The Deputy has gone well over the minute to which he is entitled.

In reply to Deputy Rabbitte, the reason it was not asked to look at all the other aspects of the Act was that there were no changes to be made in the other aspects of the Act. The Government was not changing—

There should be – 81 pages.

I listened to the Deputy. There were no changes whatsoever in the other aspects of the Act because the main principles of the Act are not being changed. We were looking at Cabinet collective responsibility and deliberative process because that process has been damaged in the past five years. We are trying to protect that process. It is a constitutional process and it should be protected. I would remind Deputy Kenny that the Information Commissioner is not the arbiter of the Constitution; that is not his role.

He should have been consulted.

He reported on the aspects relating to his role. The processes to do with the public and the media remain, they are not being changed. It is in the areas of the deliberative process around Cabinet confidentiality that there is change proposed.

(Interruptions).

Allow the Taoiseach, please. Deputy McManus, you are not the leader of your party.

It is a bloody lie.

The Deputies wait for a week to listen to me and then they just shout me down. I have had to listen to all the untruths being told about this for the past week.

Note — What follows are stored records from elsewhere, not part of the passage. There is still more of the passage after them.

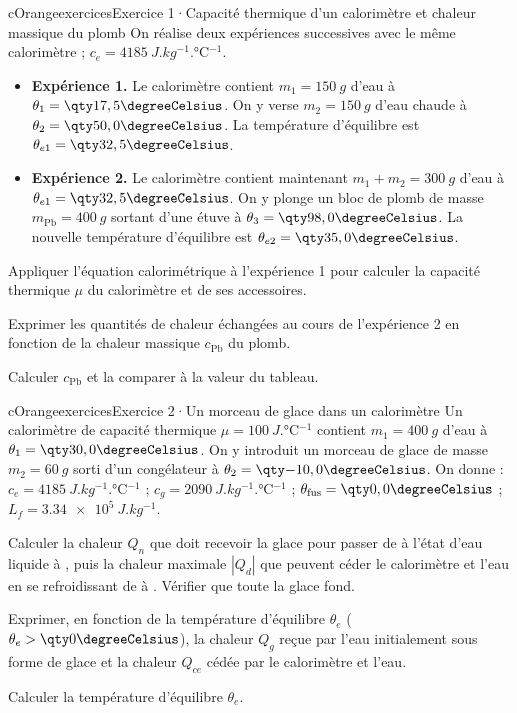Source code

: \begin{rub}[unbreakable]{cOrange}{exercices}{Exercice 1\enspace·\enspace Capacité thermique d’un calorimètre et chaleur massique du plomb}
On réalise deux expériences successives avec le même calorimètre ; $c_e = \qty{4185}{J.kg^{-1}.\degreeCelsius^{-1}}$.
\begin{itemize}
  \item \textbf{Expérience 1.} Le calorimètre contient $m_1 = \qty{150}{g}$ d’eau à $\theta_1 = \dC{17,5}$. On y verse $m_2 = \qty{150}{g}$ d’eau chaude à $\theta_2 = \dC{50,0}$. La température d’équilibre est $\theta_{e1} = \dC{32,5}$.
  \item \textbf{Expérience 2.} Le calorimètre contient maintenant $m_1 + m_2 = \qty{300}{g}$ d’eau à $\theta_{e1} = \dC{32,5}$. On y plonge un bloc de plomb de masse $m_{\mathrm{Pb}} = \qty{400}{g}$ sortant d’une étuve à $\theta_3 = \dC{98,0}$. La nouvelle température d’équilibre est $\theta_{e2} = \dC{35,0}$.
\end{itemize}
\begin{exq}
  \item Appliquer l’équation calorimétrique à l’expérience 1 pour calculer la capacité thermique $\mu$ du calorimètre et de ses accessoires.
  \item Exprimer les quantités de chaleur échangées au cours de l’expérience 2 en fonction de la chaleur massique $c_{\mathrm{Pb}}$ du plomb.
  \item Calculer $c_{\mathrm{Pb}}$ et la comparer à la valeur du tableau.
\end{exq}
\end{rub}

\begin{rub}[unbreakable]{cOrange}{exercices}{Exercice 2\enspace·\enspace Un morceau de glace dans un calorimètre}
Un calorimètre de capacité thermique $\mu = \qty{100}{J.\degreeCelsius^{-1}}$ contient $m_1 = \qty{400}{g}$ d’eau à $\theta_1 = \dC{30,0}$. On y introduit un morceau de glace de masse $m_2 = \qty{60}{g}$ sorti d’un congélateur à $\theta_2 = \dC{-10,0}$. On donne : $c_e = \qty{4185}{J.kg^{-1}.\degreeCelsius^{-1}}$ ; $c_g = \qty{2090}{J.kg^{-1}.\degreeCelsius^{-1}}$ ; $\tfus = \dC{0,0}$ ; $L_f = \qty{3,34e5}{J.kg^{-1}}$.
\begin{exq}
  \item Calculer la chaleur $Q_n$ que doit recevoir la glace pour passer de  à l’état d’eau liquide à , puis la chaleur maximale $|Q_d|$ que peuvent céder le calorimètre et l’eau en se refroidissant de  à . Vérifier que toute la glace fond.
  \item Exprimer, en fonction de la température d’équilibre $\theta_e$ ($\theta_e > \dC{0}$), la chaleur $Q_g$ reçue par l’eau initialement sous forme de glace et la chaleur $Q_{ce}$ cédée par le calorimètre et l’eau.
  \item Calculer la température d’équilibre $\theta_e$.
\end{exq}
\end{rub}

The odd time that the Taoiseach is here.

I have now clarified the position.

Deputy Connaughton, you are not the leader of your party and you are not entitled to submit a question at this stage.

I have received the views of the NUJ and other groups. If the Information Commissioner has views they will be looked at in the process of the Act going through the House. The House debates any Act from First to Fifth Stages. There will be plenty of time to examine any suggestions.

I call Deputy Joe Higgins on a third question.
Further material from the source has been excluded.